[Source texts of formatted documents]
====================
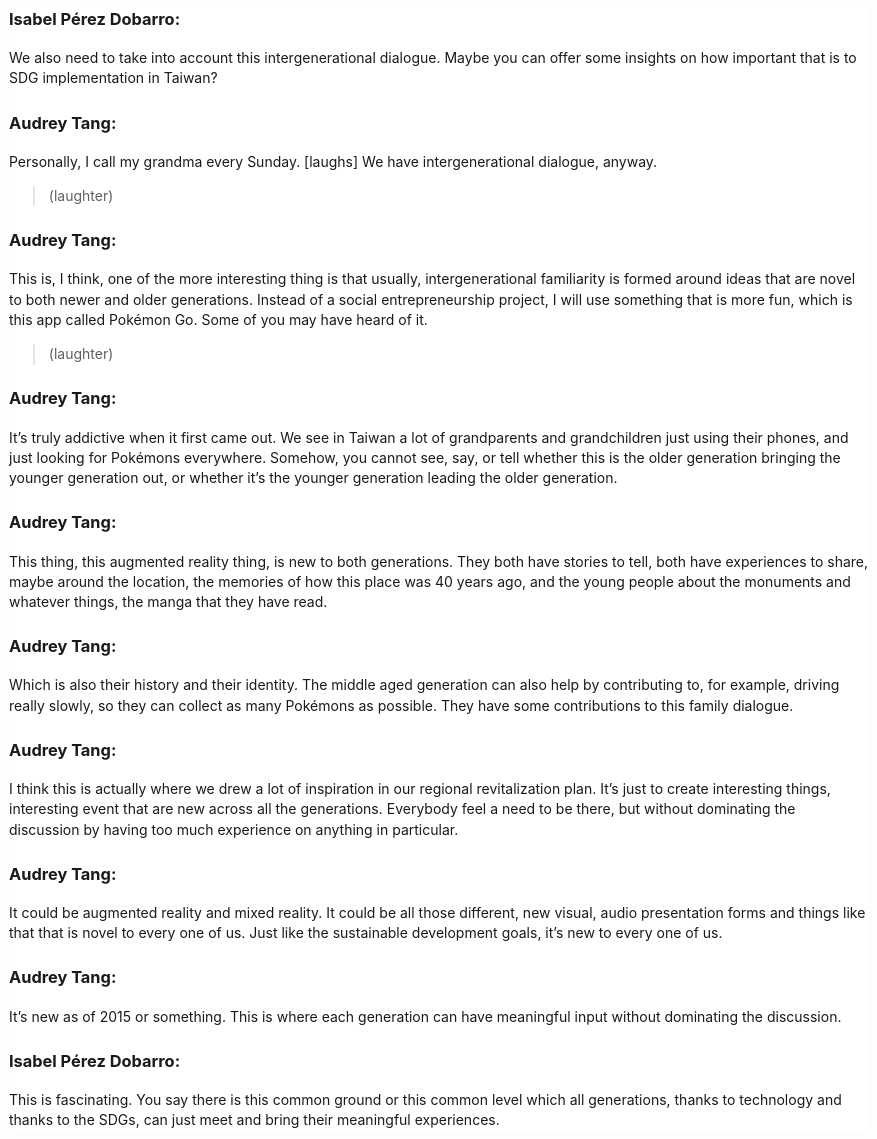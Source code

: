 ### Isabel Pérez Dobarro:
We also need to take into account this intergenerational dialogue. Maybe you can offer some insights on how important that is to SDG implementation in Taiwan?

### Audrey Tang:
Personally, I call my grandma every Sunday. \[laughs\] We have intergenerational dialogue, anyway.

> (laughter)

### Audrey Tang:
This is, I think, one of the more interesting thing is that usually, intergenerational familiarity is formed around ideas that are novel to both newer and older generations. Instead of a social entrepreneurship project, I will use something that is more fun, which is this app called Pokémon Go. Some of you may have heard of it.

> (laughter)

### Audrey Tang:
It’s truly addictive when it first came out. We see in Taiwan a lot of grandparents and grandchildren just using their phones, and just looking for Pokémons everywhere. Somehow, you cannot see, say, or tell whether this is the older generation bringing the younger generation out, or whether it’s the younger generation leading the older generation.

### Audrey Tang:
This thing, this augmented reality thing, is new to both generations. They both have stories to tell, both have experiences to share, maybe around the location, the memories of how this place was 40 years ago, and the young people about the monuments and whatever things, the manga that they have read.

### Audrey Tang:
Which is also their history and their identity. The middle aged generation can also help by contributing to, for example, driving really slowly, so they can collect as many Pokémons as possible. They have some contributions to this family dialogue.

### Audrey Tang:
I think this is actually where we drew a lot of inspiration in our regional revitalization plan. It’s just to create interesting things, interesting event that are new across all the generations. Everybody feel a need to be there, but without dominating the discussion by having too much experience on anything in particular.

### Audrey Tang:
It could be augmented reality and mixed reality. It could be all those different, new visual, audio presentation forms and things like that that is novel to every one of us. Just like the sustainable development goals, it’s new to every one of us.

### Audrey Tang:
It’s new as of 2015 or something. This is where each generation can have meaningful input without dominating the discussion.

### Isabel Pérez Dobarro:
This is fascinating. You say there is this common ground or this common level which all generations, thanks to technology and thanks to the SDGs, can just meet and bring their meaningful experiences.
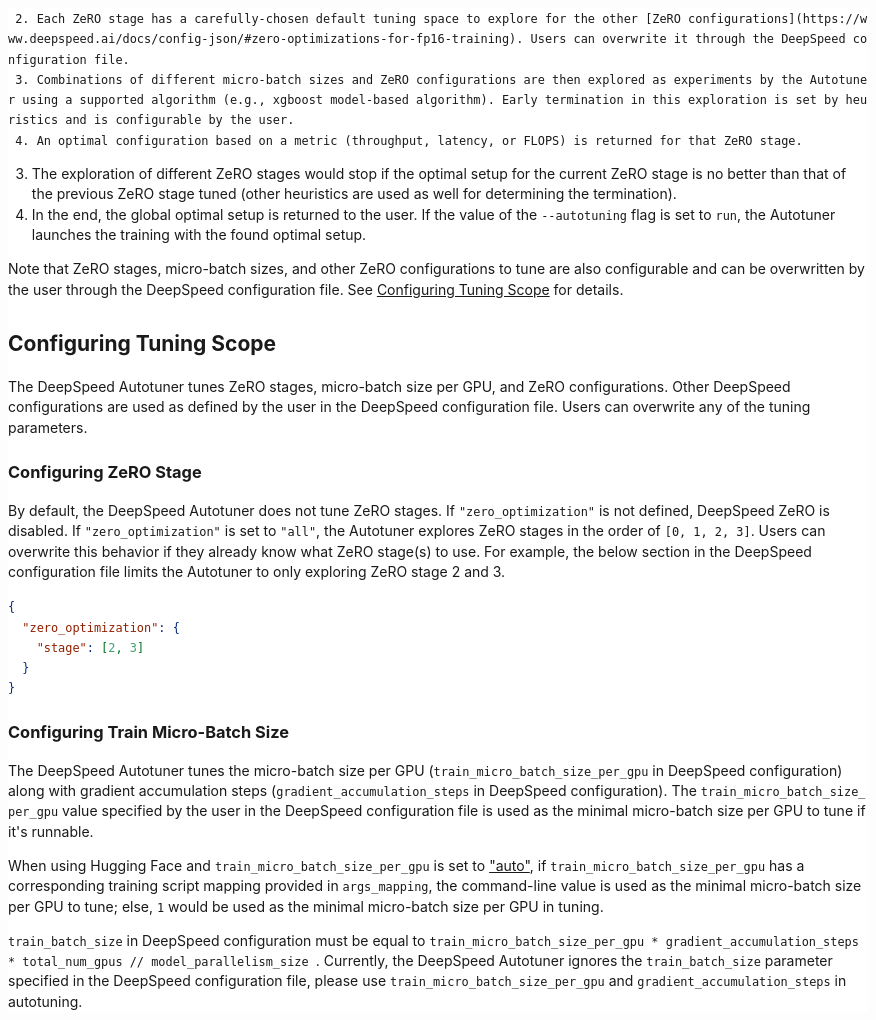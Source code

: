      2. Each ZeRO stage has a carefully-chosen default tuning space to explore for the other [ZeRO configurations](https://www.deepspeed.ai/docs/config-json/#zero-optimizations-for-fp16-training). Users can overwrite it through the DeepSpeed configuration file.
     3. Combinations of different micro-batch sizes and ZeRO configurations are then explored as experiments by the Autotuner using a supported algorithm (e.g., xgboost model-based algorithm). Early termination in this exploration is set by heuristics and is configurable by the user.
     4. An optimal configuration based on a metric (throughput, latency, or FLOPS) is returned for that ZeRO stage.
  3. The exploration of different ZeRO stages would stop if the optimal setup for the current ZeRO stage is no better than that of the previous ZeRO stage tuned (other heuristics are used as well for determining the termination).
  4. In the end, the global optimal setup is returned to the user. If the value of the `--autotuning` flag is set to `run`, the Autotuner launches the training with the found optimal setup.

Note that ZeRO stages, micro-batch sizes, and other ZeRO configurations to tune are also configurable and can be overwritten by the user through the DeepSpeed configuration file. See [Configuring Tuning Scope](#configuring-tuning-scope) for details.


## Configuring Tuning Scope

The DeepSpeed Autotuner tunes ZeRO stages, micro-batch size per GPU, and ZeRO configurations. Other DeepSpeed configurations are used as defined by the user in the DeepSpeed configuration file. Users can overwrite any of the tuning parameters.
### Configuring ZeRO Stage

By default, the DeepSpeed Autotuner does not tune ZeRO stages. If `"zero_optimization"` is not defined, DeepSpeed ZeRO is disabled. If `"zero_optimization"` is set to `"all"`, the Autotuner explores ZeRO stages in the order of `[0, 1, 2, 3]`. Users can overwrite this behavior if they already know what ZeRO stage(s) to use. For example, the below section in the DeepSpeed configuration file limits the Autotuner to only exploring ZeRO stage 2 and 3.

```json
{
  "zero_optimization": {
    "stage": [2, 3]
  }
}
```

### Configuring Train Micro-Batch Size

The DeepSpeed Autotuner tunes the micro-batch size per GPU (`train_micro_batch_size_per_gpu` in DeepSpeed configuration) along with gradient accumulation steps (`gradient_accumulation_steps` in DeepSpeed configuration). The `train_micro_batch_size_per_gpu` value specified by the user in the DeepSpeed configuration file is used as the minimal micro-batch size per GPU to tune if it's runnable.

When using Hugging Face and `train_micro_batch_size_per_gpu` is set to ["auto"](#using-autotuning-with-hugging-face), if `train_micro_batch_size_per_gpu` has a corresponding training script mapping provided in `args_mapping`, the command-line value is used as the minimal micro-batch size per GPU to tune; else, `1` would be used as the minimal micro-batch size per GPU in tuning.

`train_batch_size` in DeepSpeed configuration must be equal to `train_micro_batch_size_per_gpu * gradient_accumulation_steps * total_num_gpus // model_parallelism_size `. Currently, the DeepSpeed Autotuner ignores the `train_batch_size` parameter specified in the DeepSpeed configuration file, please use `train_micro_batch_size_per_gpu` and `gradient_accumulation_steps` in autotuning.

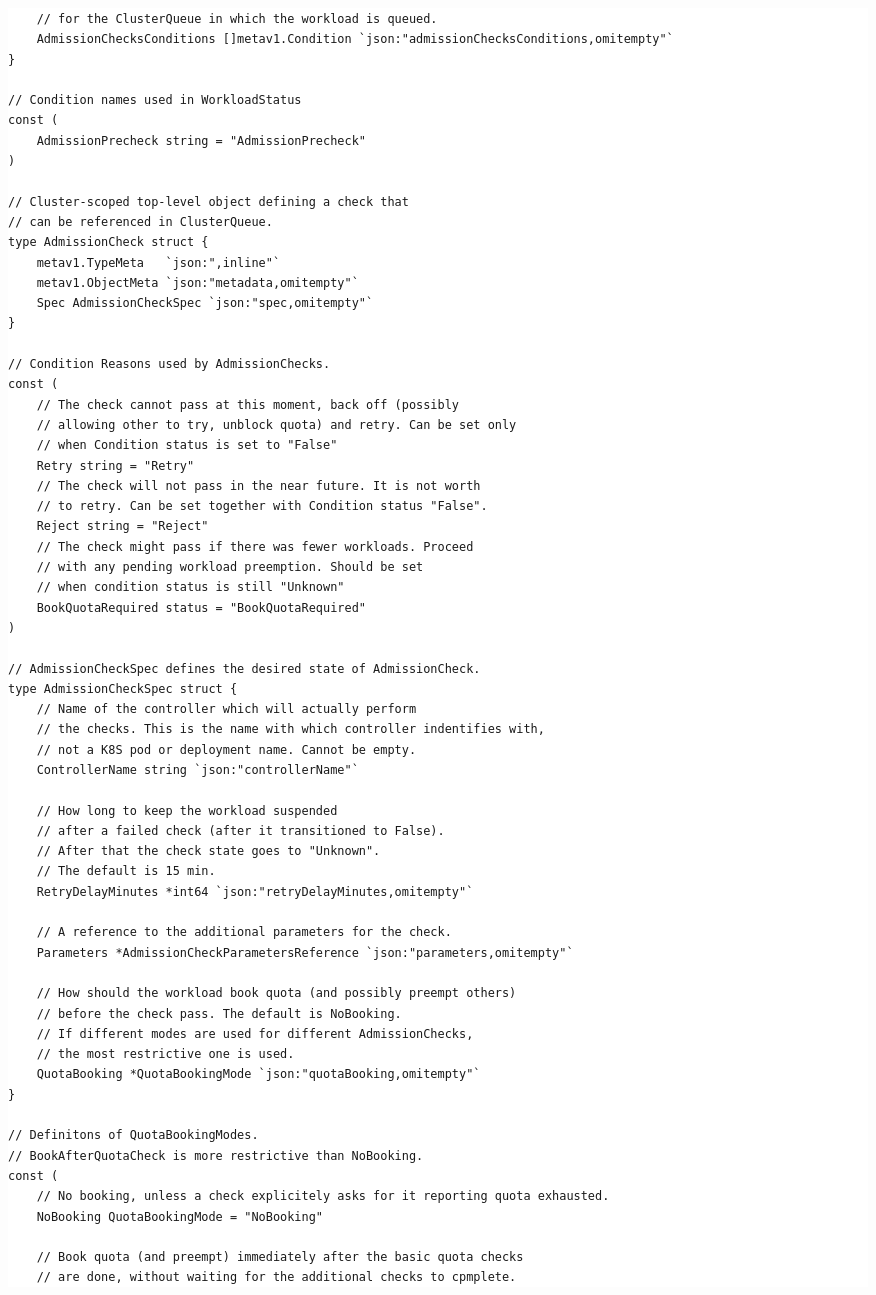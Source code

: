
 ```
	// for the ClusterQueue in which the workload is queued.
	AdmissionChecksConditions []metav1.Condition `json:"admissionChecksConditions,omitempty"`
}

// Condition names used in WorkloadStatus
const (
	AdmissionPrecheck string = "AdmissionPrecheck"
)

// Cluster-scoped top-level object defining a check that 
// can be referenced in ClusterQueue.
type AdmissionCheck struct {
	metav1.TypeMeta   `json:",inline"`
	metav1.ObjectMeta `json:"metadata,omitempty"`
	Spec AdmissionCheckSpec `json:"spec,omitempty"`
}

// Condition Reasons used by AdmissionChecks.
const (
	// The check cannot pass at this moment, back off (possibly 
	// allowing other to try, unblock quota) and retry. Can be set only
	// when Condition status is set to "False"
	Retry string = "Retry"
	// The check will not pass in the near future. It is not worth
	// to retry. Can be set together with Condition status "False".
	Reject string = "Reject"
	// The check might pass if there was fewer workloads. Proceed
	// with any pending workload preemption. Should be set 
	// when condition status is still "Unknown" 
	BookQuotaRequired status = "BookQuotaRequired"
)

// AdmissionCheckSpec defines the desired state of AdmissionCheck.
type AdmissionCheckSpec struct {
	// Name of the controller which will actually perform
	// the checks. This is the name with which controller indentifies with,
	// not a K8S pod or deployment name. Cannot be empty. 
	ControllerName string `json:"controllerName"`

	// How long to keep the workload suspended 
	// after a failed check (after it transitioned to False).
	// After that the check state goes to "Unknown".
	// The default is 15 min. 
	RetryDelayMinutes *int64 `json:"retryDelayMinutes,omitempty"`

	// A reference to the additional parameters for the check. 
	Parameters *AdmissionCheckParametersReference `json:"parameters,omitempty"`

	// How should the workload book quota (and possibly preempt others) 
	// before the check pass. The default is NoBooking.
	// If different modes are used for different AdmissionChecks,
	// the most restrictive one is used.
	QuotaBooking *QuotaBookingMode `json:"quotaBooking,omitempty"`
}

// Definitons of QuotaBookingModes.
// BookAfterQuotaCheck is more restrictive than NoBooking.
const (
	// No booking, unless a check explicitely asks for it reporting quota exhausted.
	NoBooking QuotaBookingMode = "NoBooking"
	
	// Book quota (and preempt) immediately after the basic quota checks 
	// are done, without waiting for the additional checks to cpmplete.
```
====================
Instructions for the task: Your task is to retype all the entries exactly and leave out any pictures.

Finished task:
Source code

: ### Isabel Pérez Dobarro:
We also need to take into account this intergenerational dialogue. Maybe you can offer some insights on how important that is to SDG implementation in Taiwan?

### Audrey Tang:
Personally, I call my grandma every Sunday. \[laughs\] We have intergenerational dialogue, anyway.

> (laughter)

### Audrey Tang:
This is, I think, one of the more interesting thing is that usually, intergenerational familiarity is formed around ideas that are novel to both newer and older generations. Instead of a social entrepreneurship project, I will use something that is more fun, which is this app called Pokémon Go. Some of you may have heard of it.

> (laughter)

### Audrey Tang:
It’s truly addictive when it first came out. We see in Taiwan a lot of grandparents and grandchildren just using their phones, and just looking for Pokémons everywhere. Somehow, you cannot see, say, or tell whether this is the older generation bringing the younger generation out, or whether it’s the younger generation leading the older generation.

### Audrey Tang:
This thing, this augmented reality thing, is new to both generations. They both have stories to tell, both have experiences to share, maybe around the location, the memories of how this place was 40 years ago, and the young people about the monuments and whatever things, the manga that they have read.

### Audrey Tang:
Which is also their history and their identity. The middle aged generation can also help by contributing to, for example, driving really slowly, so they can collect as many Pokémons as possible. They have some contributions to this family dialogue.

### Audrey Tang:
I think this is actually where we drew a lot of inspiration in our regional revitalization plan. It’s just to create interesting things, interesting event that are new across all the generations. Everybody feel a need to be there, but without dominating the discussion by having too much experience on anything in particular.

### Audrey Tang:
It could be augmented reality and mixed reality. It could be all those different, new visual, audio presentation forms and things like that that is novel to every one of us. Just like the sustainable development goals, it’s new to every one of us.

### Audrey Tang:
It’s new as of 2015 or something. This is where each generation can have meaningful input without dominating the discussion.

### Isabel Pérez Dobarro:
This is fascinating. You say there is this common ground or this common level which all generations, thanks to technology and thanks to the SDGs, can just meet and bring their meaningful experiences.
Source code

:      2. Each ZeRO stage has a carefully-chosen default tuning space to explore for the other [ZeRO configurations](https://www.deepspeed.ai/docs/config-json/#zero-optimizations-for-fp16-training). Users can overwrite it through the DeepSpeed configuration file.
     3. Combinations of different micro-batch sizes and ZeRO configurations are then explored as experiments by the Autotuner using a supported algorithm (e.g., xgboost model-based algorithm). Early termination in this exploration is set by heuristics and is configurable by the user.
     4. An optimal configuration based on a metric (throughput, latency, or FLOPS) is returned for that ZeRO stage.
  3. The exploration of different ZeRO stages would stop if the optimal setup for the current ZeRO stage is no better than that of the previous ZeRO stage tuned (other heuristics are used as well for determining the termination).
  4. In the end, the global optimal setup is returned to the user. If the value of the `--autotuning` flag is set to `run`, the Autotuner launches the training with the found optimal setup.

Note that ZeRO stages, micro-batch sizes, and other ZeRO configurations to tune are also configurable and can be overwritten by the user through the DeepSpeed configuration file. See [Configuring Tuning Scope](#configuring-tuning-scope) for details.


## Configuring Tuning Scope

The DeepSpeed Autotuner tunes ZeRO stages, micro-batch size per GPU, and ZeRO configurations. Other DeepSpeed configurations are used as defined by the user in the DeepSpeed configuration file. Users can overwrite any of the tuning parameters.
### Configuring ZeRO Stage

By default, the DeepSpeed Autotuner does not tune ZeRO stages. If `"zero_optimization"` is not defined, DeepSpeed ZeRO is disabled. If `"zero_optimization"` is set to `"all"`, the Autotuner explores ZeRO stages in the order of `[0, 1, 2, 3]`. Users can overwrite this behavior if they already know what ZeRO stage(s) to use. For example, the below section in the DeepSpeed configuration file limits the Autotuner to only exploring ZeRO stage 2 and 3.

```json
{
  "zero_optimization": {
    "stage": [2, 3]
  }
}
```

### Configuring Train Micro-Batch Size

The DeepSpeed Autotuner tunes the micro-batch size per GPU (`train_micro_batch_size_per_gpu` in DeepSpeed configuration) along with gradient accumulation steps (`gradient_accumulation_steps` in DeepSpeed configuration). The `train_micro_batch_size_per_gpu` value specified by the user in the DeepSpeed configuration file is used as the minimal micro-batch size per GPU to tune if it's runnable.

When using Hugging Face and `train_micro_batch_size_per_gpu` is set to ["auto"](#using-autotuning-with-hugging-face), if `train_micro_batch_size_per_gpu` has a corresponding training script mapping provided in `args_mapping`, the command-line value is used as the minimal micro-batch size per GPU to tune; else, `1` would be used as the minimal micro-batch size per GPU in tuning.

`train_batch_size` in DeepSpeed configuration must be equal to `train_micro_batch_size_per_gpu * gradient_accumulation_steps * total_num_gpus // model_parallelism_size `. Currently, the DeepSpeed Autotuner ignores the `train_batch_size` parameter specified in the DeepSpeed configuration file, please use `train_micro_batch_size_per_gpu` and `gradient_accumulation_steps` in autotuning.

Source code

:
 ```
	// for the ClusterQueue in which the workload is queued.
	AdmissionChecksConditions []metav1.Condition `json:"admissionChecksConditions,omitempty"`
}

// Condition names used in WorkloadStatus
const (
	AdmissionPrecheck string = "AdmissionPrecheck"
)

// Cluster-scoped top-level object defining a check that 
// can be referenced in ClusterQueue.
type AdmissionCheck struct {
	metav1.TypeMeta   `json:",inline"`
	metav1.ObjectMeta `json:"metadata,omitempty"`
	Spec AdmissionCheckSpec `json:"spec,omitempty"`
}

// Condition Reasons used by AdmissionChecks.
const (
	// The check cannot pass at this moment, back off (possibly 
	// allowing other to try, unblock quota) and retry. Can be set only
	// when Condition status is set to "False"
	Retry string = "Retry"
	// The check will not pass in the near future. It is not worth
	// to retry. Can be set together with Condition status "False".
	Reject string = "Reject"
	// The check might pass if there was fewer workloads. Proceed
	// with any pending workload preemption. Should be set 
	// when condition status is still "Unknown" 
	BookQuotaRequired status = "BookQuotaRequired"
)

// AdmissionCheckSpec defines the desired state of AdmissionCheck.
type AdmissionCheckSpec struct {
	// Name of the controller which will actually perform
	// the checks. This is the name with which controller indentifies with,
	// not a K8S pod or deployment name. Cannot be empty. 
	ControllerName string `json:"controllerName"`

	// How long to keep the workload suspended 
	// after a failed check (after it transitioned to False).
	// After that the check state goes to "Unknown".
	// The default is 15 min. 
	RetryDelayMinutes *int64 `json:"retryDelayMinutes,omitempty"`

	// A reference to the additional parameters for the check. 
	Parameters *AdmissionCheckParametersReference `json:"parameters,omitempty"`

	// How should the workload book quota (and possibly preempt others) 
	// before the check pass. The default is NoBooking.
	// If different modes are used for different AdmissionChecks,
	// the most restrictive one is used.
	QuotaBooking *QuotaBookingMode `json:"quotaBooking,omitempty"`
}

// Definitons of QuotaBookingModes.
// BookAfterQuotaCheck is more restrictive than NoBooking.
const (
	// No booking, unless a check explicitely asks for it reporting quota exhausted.
	NoBooking QuotaBookingMode = "NoBooking"
	
	// Book quota (and preempt) immediately after the basic quota checks 
	// are done, without waiting for the additional checks to cpmplete.
```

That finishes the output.